### Your objective
Omit the images and return the remaining entries unchanged.

--------

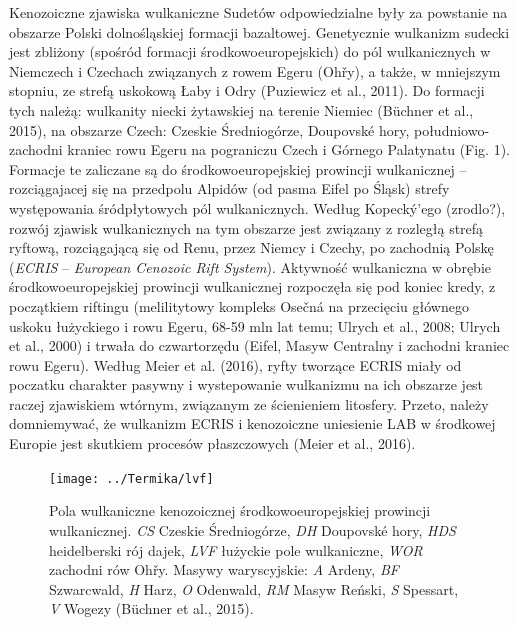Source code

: \documentclass[11.5pt,twoside]{report}
\begin{document}
Kenozoiczne zjawiska wulkaniczne Sudetów odpowiedzialne były za powstanie na obszarze Polski dolnośląskiej formacji bazaltowej. Genetycznie wulkanizm sudecki jest zbliżony (spośród formacji środkowoeuropejskich) do pól wulkanicznych w Niemczech i Czechach związanych z rowem Egeru (Oh\v{r}y), a także, w mniejszym stopniu, ze strefą uskokową Łaby i Odry (Puziewicz et al., 2011). Do formacji tych należą: wulkanity niecki żytawskiej na terenie Niemiec (B\"{u}chner et al., 2015), na obszarze Czech: Czeskie Średniogórze, Doupovské hory, południowo-zachodni kraniec rowu Egeru na pograniczu Czech i Górnego Palatynatu (Fig. 1). Formacje te zaliczane są do środkowoeuropejskiej prowincji wulkanicznej -- rozciągajacej się na przedpolu Alpidów (od pasma Eifel po Śląsk) strefy występowania śródpłytowych pól wulkanicznych. Według Kopeck\'{y}'ego (zrodlo?), rozwój zjawisk wulkanicznych na tym obszarze jest związany z rozległą strefą ryftową, rozciągającą się od Renu, przez Niemcy i Czechy, po zachodnią Polskę (\textit{ECRIS} -- \textit{European Cenozoic Rift System}). Aktywność wulkaniczna w obrębie środkowoeuropejskiej prowincji wulkanicznej rozpoczęła się pod koniec kredy, z początkiem riftingu (melilitytowy kompleks Osečná na przecięciu głównego uskoku łużyckiego i rowu Egeru, 68-59 mln lat temu; Ulrych et al., 2008; Ulrych et al., 2000) i trwała do czwartorzędu (Eifel, Masyw Centralny i zachodni kraniec rowu Egeru). Według Meier et al. (2016), ryfty tworzące ECRIS miały od poczatku charakter pasywny i wystepowanie wulkanizmu na ich obszarze jest raczej zjawiskiem wtórnym, związanym ze ścienieniem litosfery. Przeto, należy domniemywać, że wulkanizm ECRIS i kenozoiczne uniesienie LAB w środkowej Europie jest skutkiem procesów płaszczowych (Meier et al., 2016).

\begin{figure}[h]
	\centering
	\texttt{[image: ../Termika/lvf]}
	\caption{Pola wulkaniczne kenozoicznej środkowoeuropejskiej prowincji wulkanicznej. \textit{CS} Czeskie Średniogórze, \textit{DH} Doupovsk\'{e} hory, \textit{HDS} heidelberski rój dajek, \textit{LVF} łużyckie pole wulkaniczne, \textit{WOR} zachodni rów Oh\v{r}y. Masywy waryscyjskie: \textit{A} Ardeny, \textit{BF} Szwarcwald, \textit{H} Harz, \textit{O} Odenwald, \textit{RM} Masyw Reński, \textit{S} Spessart, \textit{V} Wogezy (B\"{u}chner et al., 2015).} 
	\label{Fig.}
\end{figure}
\end{document}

--------

### Your solution
Source code

: \documentclass[11.5pt,twoside]{report}
\begin{document}
Kenozoiczne zjawiska wulkaniczne Sudetów odpowiedzialne były za powstanie na obszarze Polski dolnośląskiej formacji bazaltowej. Genetycznie wulkanizm sudecki jest zbliżony (spośród formacji środkowoeuropejskich) do pól wulkanicznych w Niemczech i Czechach związanych z rowem Egeru (Oh\v{r}y), a także, w mniejszym stopniu, ze strefą uskokową Łaby i Odry (Puziewicz et al., 2011). Do formacji tych należą: wulkanity niecki żytawskiej na terenie Niemiec (B\"{u}chner et al., 2015), na obszarze Czech: Czeskie Średniogórze, Doupovské hory, południowo-zachodni kraniec rowu Egeru na pograniczu Czech i Górnego Palatynatu (Fig. 1). Formacje te zaliczane są do środkowoeuropejskiej prowincji wulkanicznej -- rozciągajacej się na przedpolu Alpidów (od pasma Eifel po Śląsk) strefy występowania śródpłytowych pól wulkanicznych. Według Kopeck\'{y}'ego (zrodlo?), rozwój zjawisk wulkanicznych na tym obszarze jest związany z rozległą strefą ryftową, rozciągającą się od Renu, przez Niemcy i Czechy, po zachodnią Polskę (\textit{ECRIS} -- \textit{European Cenozoic Rift System}). Aktywność wulkaniczna w obrębie środkowoeuropejskiej prowincji wulkanicznej rozpoczęła się pod koniec kredy, z początkiem riftingu (melilitytowy kompleks Osečná na przecięciu głównego uskoku łużyckiego i rowu Egeru, 68-59 mln lat temu; Ulrych et al., 2008; Ulrych et al., 2000) i trwała do czwartorzędu (Eifel, Masyw Centralny i zachodni kraniec rowu Egeru). Według Meier et al. (2016), ryfty tworzące ECRIS miały od poczatku charakter pasywny i wystepowanie wulkanizmu na ich obszarze jest raczej zjawiskiem wtórnym, związanym ze ścienieniem litosfery. Przeto, należy domniemywać, że wulkanizm ECRIS i kenozoiczne uniesienie LAB w środkowej Europie jest skutkiem procesów płaszczowych (Meier et al., 2016).

\begin{figure}[h]
	\centering
	\texttt{[image: ../Termika/lvf]}
	\caption{Pola wulkaniczne kenozoicznej środkowoeuropejskiej prowincji wulkanicznej. \textit{CS} Czeskie Średniogórze, \textit{DH} Doupovsk\'{e} hory, \textit{HDS} heidelberski rój dajek, \textit{LVF} łużyckie pole wulkaniczne, \textit{WOR} zachodni rów Oh\v{r}y. Masywy waryscyjskie: \textit{A} Ardeny, \textit{BF} Szwarcwald, \textit{H} Harz, \textit{O} Odenwald, \textit{RM} Masyw Reński, \textit{S} Spessart, \textit{V} Wogezy (B\"{u}chner et al., 2015).} 
	\label{Fig.}
\end{figure}
\end{document}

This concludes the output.